---------- Material provided ----------

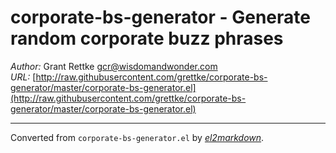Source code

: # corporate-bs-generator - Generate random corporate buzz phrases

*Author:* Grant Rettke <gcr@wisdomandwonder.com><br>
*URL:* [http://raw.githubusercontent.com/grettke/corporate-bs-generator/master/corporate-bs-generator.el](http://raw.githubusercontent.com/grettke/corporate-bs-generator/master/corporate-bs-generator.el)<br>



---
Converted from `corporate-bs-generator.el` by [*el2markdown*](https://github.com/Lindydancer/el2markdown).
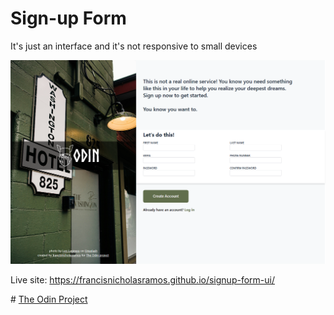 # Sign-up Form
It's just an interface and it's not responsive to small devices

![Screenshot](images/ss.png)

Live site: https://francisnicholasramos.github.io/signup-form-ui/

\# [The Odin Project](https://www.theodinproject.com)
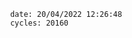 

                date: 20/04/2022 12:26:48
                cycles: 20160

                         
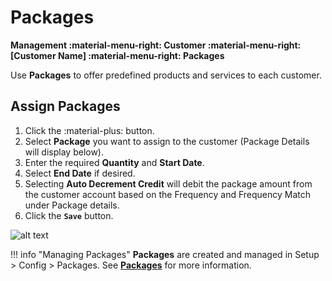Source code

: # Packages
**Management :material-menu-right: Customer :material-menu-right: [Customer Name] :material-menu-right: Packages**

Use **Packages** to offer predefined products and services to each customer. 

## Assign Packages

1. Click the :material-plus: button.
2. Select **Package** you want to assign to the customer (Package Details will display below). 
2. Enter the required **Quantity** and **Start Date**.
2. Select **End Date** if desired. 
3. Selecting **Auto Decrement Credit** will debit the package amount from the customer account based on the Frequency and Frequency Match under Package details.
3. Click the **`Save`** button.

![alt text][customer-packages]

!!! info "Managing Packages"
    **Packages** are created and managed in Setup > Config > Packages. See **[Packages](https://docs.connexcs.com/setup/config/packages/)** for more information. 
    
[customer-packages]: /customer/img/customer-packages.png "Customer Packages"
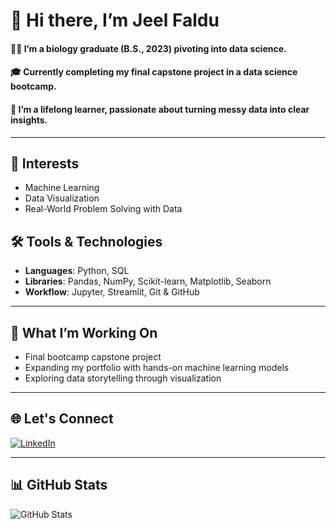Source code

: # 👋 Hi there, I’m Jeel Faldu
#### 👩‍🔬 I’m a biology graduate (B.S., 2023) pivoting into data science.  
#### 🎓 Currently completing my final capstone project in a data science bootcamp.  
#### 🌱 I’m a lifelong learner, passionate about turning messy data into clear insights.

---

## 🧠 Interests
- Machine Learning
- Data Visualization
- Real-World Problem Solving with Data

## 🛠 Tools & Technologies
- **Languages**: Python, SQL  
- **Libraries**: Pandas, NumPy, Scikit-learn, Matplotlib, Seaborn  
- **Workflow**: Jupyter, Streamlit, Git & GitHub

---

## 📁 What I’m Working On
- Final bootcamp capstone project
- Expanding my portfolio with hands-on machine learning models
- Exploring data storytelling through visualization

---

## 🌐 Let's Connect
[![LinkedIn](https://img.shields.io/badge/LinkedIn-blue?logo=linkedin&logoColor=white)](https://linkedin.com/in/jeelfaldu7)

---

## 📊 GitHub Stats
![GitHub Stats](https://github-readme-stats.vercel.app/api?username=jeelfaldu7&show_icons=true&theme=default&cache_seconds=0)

----------
---------- Material provided ----------

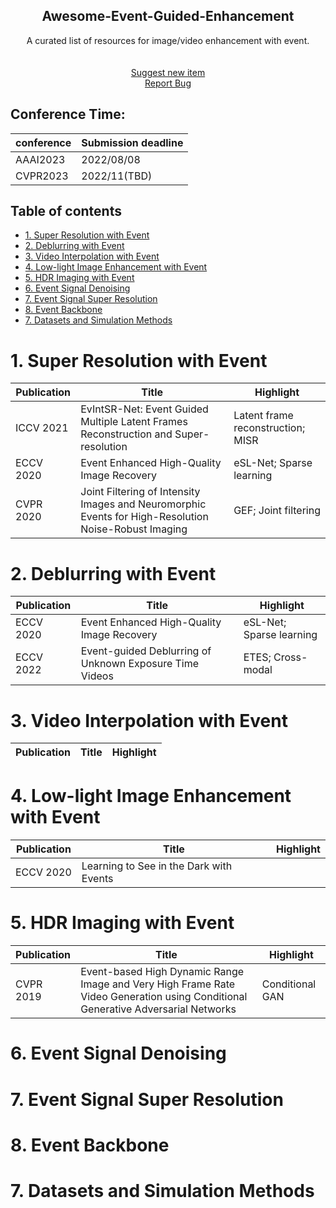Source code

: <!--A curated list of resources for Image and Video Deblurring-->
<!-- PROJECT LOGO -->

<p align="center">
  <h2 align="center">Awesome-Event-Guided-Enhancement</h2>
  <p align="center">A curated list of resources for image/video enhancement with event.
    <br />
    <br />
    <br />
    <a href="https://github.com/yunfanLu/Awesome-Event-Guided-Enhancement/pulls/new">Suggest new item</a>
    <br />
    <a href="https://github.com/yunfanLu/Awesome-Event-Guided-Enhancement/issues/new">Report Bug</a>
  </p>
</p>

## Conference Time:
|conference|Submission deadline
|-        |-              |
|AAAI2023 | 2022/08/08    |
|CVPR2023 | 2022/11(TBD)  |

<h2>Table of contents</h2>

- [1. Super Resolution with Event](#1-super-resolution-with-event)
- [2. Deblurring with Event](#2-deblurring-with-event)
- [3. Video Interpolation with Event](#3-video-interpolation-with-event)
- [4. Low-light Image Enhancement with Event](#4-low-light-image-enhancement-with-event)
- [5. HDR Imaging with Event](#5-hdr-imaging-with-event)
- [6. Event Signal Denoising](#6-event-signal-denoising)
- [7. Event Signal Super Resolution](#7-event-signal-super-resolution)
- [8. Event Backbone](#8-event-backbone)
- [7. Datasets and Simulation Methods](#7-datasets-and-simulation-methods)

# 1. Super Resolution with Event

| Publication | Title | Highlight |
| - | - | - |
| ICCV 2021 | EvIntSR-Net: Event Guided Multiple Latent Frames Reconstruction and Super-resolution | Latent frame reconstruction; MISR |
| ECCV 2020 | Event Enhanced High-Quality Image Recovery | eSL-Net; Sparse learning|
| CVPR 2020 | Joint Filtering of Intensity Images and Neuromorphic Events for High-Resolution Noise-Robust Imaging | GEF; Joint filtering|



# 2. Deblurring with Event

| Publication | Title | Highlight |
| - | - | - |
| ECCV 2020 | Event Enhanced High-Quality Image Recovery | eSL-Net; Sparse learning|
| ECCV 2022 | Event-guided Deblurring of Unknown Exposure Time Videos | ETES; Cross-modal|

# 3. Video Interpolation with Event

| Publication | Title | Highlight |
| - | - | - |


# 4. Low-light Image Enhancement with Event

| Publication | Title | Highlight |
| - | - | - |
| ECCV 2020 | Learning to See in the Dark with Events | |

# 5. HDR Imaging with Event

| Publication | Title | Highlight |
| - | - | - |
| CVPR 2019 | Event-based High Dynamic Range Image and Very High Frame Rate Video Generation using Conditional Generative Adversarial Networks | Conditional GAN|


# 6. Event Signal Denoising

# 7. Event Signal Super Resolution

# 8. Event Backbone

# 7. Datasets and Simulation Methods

----------
---------- Material provided ----------

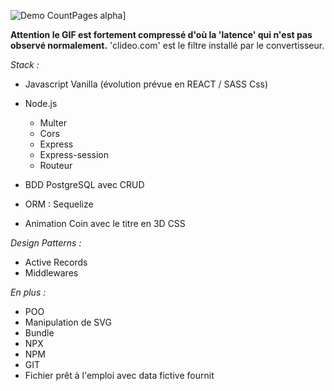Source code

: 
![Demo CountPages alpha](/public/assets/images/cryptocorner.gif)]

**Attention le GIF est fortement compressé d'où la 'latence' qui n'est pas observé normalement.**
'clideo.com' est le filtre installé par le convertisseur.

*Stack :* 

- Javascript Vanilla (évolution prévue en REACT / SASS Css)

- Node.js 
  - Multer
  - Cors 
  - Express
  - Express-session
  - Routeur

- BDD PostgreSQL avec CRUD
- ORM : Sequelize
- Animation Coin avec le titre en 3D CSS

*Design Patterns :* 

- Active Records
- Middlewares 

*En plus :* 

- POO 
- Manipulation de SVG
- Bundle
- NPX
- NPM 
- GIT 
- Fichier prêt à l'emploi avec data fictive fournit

----------

• [Work order]: Copy every line where the word "avec" is present in the entries above.

• [Solved exercise]:
- BDD PostgreSQL avec CRUD
- Animation Coin avec le titre en 3D CSS
- Fichier prêt à l'emploi avec data fictive fournit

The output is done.